- YOUR TASK: Reproduce all the entries, matching the original word for word.

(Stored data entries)
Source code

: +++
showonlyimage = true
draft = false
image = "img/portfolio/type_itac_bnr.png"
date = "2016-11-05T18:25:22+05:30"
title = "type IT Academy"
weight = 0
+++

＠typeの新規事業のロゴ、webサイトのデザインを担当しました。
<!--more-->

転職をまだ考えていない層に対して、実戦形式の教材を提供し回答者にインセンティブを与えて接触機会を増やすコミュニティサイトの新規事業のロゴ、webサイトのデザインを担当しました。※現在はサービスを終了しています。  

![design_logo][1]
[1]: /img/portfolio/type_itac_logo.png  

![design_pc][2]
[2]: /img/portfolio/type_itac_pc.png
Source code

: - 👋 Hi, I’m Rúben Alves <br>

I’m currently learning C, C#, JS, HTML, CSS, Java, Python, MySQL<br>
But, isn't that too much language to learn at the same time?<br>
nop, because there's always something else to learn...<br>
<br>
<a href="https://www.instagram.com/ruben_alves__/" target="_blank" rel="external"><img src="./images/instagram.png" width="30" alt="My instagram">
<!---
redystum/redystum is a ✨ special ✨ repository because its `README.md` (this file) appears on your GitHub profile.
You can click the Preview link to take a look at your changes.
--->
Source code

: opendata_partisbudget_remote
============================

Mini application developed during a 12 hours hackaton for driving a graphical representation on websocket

- PROBLEM SOLUTION:
Source code

: +++
showonlyimage = true
draft = false
image = "img/portfolio/type_itac_bnr.png"
date = "2016-11-05T18:25:22+05:30"
title = "type IT Academy"
weight = 0
+++

＠typeの新規事業のロゴ、webサイトのデザインを担当しました。
<!--more-->

転職をまだ考えていない層に対して、実戦形式の教材を提供し回答者にインセンティブを与えて接触機会を増やすコミュニティサイトの新規事業のロゴ、webサイトのデザインを担当しました。※現在はサービスを終了しています。  

![design_logo][1]
[1]: /img/portfolio/type_itac_logo.png  

![design_pc][2]
[2]: /img/portfolio/type_itac_pc.png
Source code

: - 👋 Hi, I’m Rúben Alves <br>

I’m currently learning C, C#, JS, HTML, CSS, Java, Python, MySQL<br>
But, isn't that too much language to learn at the same time?<br>
nop, because there's always something else to learn...<br>
<br>
<a href="https://www.instagram.com/ruben_alves__/" target="_blank" rel="external"><img src="./images/instagram.png" width="30" alt="My instagram">
<!---
redystum/redystum is a ✨ special ✨ repository because its `README.md` (this file) appears on your GitHub profile.
You can click the Preview link to take a look at your changes.
--->
Source code

: opendata_partisbudget_remote
============================

Mini application developed during a 12 hours hackaton for driving a graphical representation on websocket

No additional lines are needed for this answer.